- [WHAT THIS TASK INVOLVES] Output all of the records word for word and drop the images.

- [EXTRACTED RECORDS]
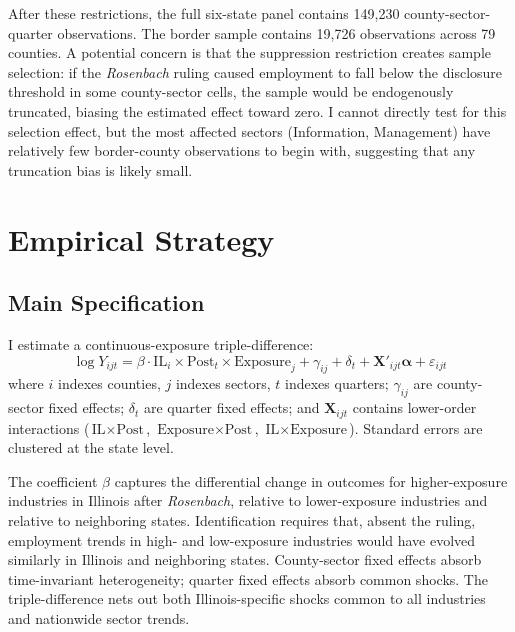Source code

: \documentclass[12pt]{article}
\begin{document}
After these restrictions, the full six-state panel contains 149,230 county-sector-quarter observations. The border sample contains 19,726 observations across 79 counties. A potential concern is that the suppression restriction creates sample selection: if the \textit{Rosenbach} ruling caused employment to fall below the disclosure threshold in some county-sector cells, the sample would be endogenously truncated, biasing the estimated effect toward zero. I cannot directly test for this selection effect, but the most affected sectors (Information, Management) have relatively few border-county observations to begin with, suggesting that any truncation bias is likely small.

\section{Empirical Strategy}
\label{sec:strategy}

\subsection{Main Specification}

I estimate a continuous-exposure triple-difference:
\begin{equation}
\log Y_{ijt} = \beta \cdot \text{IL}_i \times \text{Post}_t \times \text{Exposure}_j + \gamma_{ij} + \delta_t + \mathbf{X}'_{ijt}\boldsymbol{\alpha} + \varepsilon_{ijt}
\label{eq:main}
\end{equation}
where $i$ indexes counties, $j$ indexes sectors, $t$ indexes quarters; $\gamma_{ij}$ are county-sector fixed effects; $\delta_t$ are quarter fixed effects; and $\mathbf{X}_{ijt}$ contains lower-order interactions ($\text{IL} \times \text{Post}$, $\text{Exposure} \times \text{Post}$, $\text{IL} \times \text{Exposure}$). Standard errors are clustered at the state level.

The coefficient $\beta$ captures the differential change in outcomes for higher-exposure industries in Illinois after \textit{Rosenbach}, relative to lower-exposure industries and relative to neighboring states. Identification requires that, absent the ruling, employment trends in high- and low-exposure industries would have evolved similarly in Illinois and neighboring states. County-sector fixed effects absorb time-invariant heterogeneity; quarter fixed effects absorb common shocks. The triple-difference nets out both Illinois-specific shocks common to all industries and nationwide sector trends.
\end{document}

- [YOUR RESPONSE]
Source code

: \documentclass[12pt]{article}
\begin{document}
After these restrictions, the full six-state panel contains 149,230 county-sector-quarter observations. The border sample contains 19,726 observations across 79 counties. A potential concern is that the suppression restriction creates sample selection: if the \textit{Rosenbach} ruling caused employment to fall below the disclosure threshold in some county-sector cells, the sample would be endogenously truncated, biasing the estimated effect toward zero. I cannot directly test for this selection effect, but the most affected sectors (Information, Management) have relatively few border-county observations to begin with, suggesting that any truncation bias is likely small.

\section{Empirical Strategy}
\label{sec:strategy}

\subsection{Main Specification}

I estimate a continuous-exposure triple-difference:
\begin{equation}
\log Y_{ijt} = \beta \cdot \text{IL}_i \times \text{Post}_t \times \text{Exposure}_j + \gamma_{ij} + \delta_t + \mathbf{X}'_{ijt}\boldsymbol{\alpha} + \varepsilon_{ijt}
\label{eq:main}
\end{equation}
where $i$ indexes counties, $j$ indexes sectors, $t$ indexes quarters; $\gamma_{ij}$ are county-sector fixed effects; $\delta_t$ are quarter fixed effects; and $\mathbf{X}_{ijt}$ contains lower-order interactions ($\text{IL} \times \text{Post}$, $\text{Exposure} \times \text{Post}$, $\text{IL} \times \text{Exposure}$). Standard errors are clustered at the state level.

The coefficient $\beta$ captures the differential change in outcomes for higher-exposure industries in Illinois after \textit{Rosenbach}, relative to lower-exposure industries and relative to neighboring states. Identification requires that, absent the ruling, employment trends in high- and low-exposure industries would have evolved similarly in Illinois and neighboring states. County-sector fixed effects absorb time-invariant heterogeneity; quarter fixed effects absorb common shocks. The triple-difference nets out both Illinois-specific shocks common to all industries and nationwide sector trends.
\end{document}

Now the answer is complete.